━━━ DATA

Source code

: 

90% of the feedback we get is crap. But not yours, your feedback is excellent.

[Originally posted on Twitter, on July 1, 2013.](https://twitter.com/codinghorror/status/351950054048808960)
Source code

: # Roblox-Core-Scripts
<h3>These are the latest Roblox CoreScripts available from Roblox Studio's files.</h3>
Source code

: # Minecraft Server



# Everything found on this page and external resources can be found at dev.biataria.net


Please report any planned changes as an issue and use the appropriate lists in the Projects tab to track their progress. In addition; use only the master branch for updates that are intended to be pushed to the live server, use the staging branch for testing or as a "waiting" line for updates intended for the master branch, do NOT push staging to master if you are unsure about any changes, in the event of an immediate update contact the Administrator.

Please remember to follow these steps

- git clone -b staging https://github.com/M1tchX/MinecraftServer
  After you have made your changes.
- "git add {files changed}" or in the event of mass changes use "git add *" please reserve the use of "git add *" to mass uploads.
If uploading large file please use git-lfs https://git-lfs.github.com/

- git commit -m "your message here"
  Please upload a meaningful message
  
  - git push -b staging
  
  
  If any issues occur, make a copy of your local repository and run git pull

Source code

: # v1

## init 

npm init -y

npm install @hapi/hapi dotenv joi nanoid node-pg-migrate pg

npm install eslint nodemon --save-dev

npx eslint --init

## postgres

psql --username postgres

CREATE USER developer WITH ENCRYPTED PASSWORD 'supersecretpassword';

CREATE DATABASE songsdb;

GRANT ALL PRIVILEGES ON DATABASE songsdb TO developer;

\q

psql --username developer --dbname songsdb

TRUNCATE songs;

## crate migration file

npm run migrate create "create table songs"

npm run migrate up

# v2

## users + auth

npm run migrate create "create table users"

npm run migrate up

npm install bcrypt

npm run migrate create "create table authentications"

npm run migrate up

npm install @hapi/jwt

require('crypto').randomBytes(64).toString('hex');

━━━━━━

From the records above, transcribe exactly the run of lines that opens with the line holding "If any issues" and closes with the line holding "psql --username postgres", both included.

  If any issues occur, make a copy of your local repository and run git pull

Source code

: # v1

## init 

npm init -y

npm install @hapi/hapi dotenv joi nanoid node-pg-migrate pg

npm install eslint nodemon --save-dev

npx eslint --init

## postgres

psql --username postgres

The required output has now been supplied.